[Saved data entries]
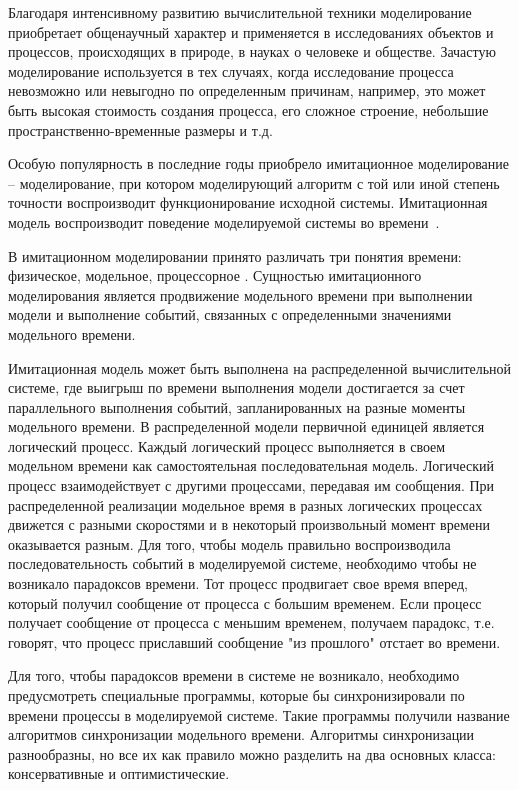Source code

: 
{\actuality} 
Благодаря интенсивному развитию вычислительной техники моделирование приобретает общенаучный характер и применяется в исследованиях объектов и процессов, происходящих в природе, в науках о человеке и обществе. Зачастую моделирование используется в тех случаях, когда исследование процесса невозможно или невыгодно по определенным причинам, например, это может быть высокая стоимость создания процесса, его сложное строение, небольшие пространственно-временные размеры и т.д.

Особую популярность в последние годы приобрело имитационное моделирование -- моделирование, при котором моделирующий алгоритм с той или иной степень точности воспроизводит функционирование исходной системы. Имитационная модель воспроизводит поведение моделируемой системы во времени~\cite{disksobmod}.

В имитационном моделировании принято различать три понятия времени: физическое, модельное, процессорное \cite{voz-disser}. Сущностью имитационного моделирования является продвижение модельного времени при выполнении модели и выполнение событий, связанных с определенными значениями модельного времени.

Имитационная модель может быть выполнена на распределенной вычислительной системе, где выигрыш по времени выполнения модели достигается за счет параллельного выполнения событий, запланированных на разные моменты модельного времени. В распределенной модели первичной единицей является логический процесс. Каждый логический процесс выполняется в своем модельном времени как самостоятельная последовательная модель. Логический процесс взаимодействует с другими процессами, передавая им сообщения. При распределенной реализации модельное время в разных логических процессах движется с разными скоростями и в некоторый произвольный момент времени оказывается разным. Для того, чтобы модель правильно воспроизводила последовательность событий в моделируемой системе, необходимо чтобы не возникало парадоксов времени. Тот процесс продвигает свое время вперед, который получил сообщение от процесса с большим временем. Если процесс получает сообщение от процесса с меньшим временем, получаем парадокс, т.е. говорят, что процесс приславший сообщение "из прошлого" отстает во времени.

Для того, чтобы парадоксов времени в системе не возникало, необходимо предусмотреть специальные программы, которые бы синхронизировали по времени процессы в моделируемой системе. Такие программы получили название алгоритмов синхронизации модельного времени. Алгоритмы синхронизации разнообразны, но все их как правило можно разделить на два основных класса: консервативные и оптимистические.

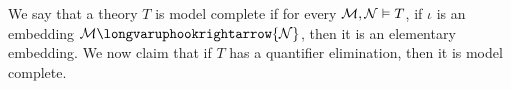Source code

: \documentclass[10pt]{article}
\def\iff{\,\longvarLeftRightarrow\,}
\let\injection=\longvaruphookrightarrow
\def\mM{{\cal M}}
\def\mN{{\cal N}}
\begin{document}




        \item We say that a theory $T$ is model complete if for every $\mM,\mN\vDash T$, if $\iota$ is an embedding $\mM\injection\mN$, then it is an elementary embedding.
        We now claim that if $T$ has a quantifier elimination, then it is model complete.
\end{document}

**Exercise details:** Exact copies of the entries above are needed, without their pictures.

**Task response:**
Source code

: 
{\actuality} 
Благодаря интенсивному развитию вычислительной техники моделирование приобретает общенаучный характер и применяется в исследованиях объектов и процессов, происходящих в природе, в науках о человеке и обществе. Зачастую моделирование используется в тех случаях, когда исследование процесса невозможно или невыгодно по определенным причинам, например, это может быть высокая стоимость создания процесса, его сложное строение, небольшие пространственно-временные размеры и т.д.

Особую популярность в последние годы приобрело имитационное моделирование -- моделирование, при котором моделирующий алгоритм с той или иной степень точности воспроизводит функционирование исходной системы. Имитационная модель воспроизводит поведение моделируемой системы во времени~\cite{disksobmod}.

В имитационном моделировании принято различать три понятия времени: физическое, модельное, процессорное \cite{voz-disser}. Сущностью имитационного моделирования является продвижение модельного времени при выполнении модели и выполнение событий, связанных с определенными значениями модельного времени.

Имитационная модель может быть выполнена на распределенной вычислительной системе, где выигрыш по времени выполнения модели достигается за счет параллельного выполнения событий, запланированных на разные моменты модельного времени. В распределенной модели первичной единицей является логический процесс. Каждый логический процесс выполняется в своем модельном времени как самостоятельная последовательная модель. Логический процесс взаимодействует с другими процессами, передавая им сообщения. При распределенной реализации модельное время в разных логических процессах движется с разными скоростями и в некоторый произвольный момент времени оказывается разным. Для того, чтобы модель правильно воспроизводила последовательность событий в моделируемой системе, необходимо чтобы не возникало парадоксов времени. Тот процесс продвигает свое время вперед, который получил сообщение от процесса с большим временем. Если процесс получает сообщение от процесса с меньшим временем, получаем парадокс, т.е. говорят, что процесс приславший сообщение "из прошлого" отстает во времени.

Для того, чтобы парадоксов времени в системе не возникало, необходимо предусмотреть специальные программы, которые бы синхронизировали по времени процессы в моделируемой системе. Такие программы получили название алгоритмов синхронизации модельного времени. Алгоритмы синхронизации разнообразны, но все их как правило можно разделить на два основных класса: консервативные и оптимистические.

Source code

: \documentclass[10pt]{article}
\def\iff{\,\longvarLeftRightarrow\,}
\let\injection=\longvaruphookrightarrow
\def\mM{{\cal M}}
\def\mN{{\cal N}}
\begin{document}




        \item We say that a theory $T$ is model complete if for every $\mM,\mN\vDash T$, if $\iota$ is an embedding $\mM\injection\mN$, then it is an elementary embedding.
        We now claim that if $T$ has a quantifier elimination, then it is model complete.
\end{document}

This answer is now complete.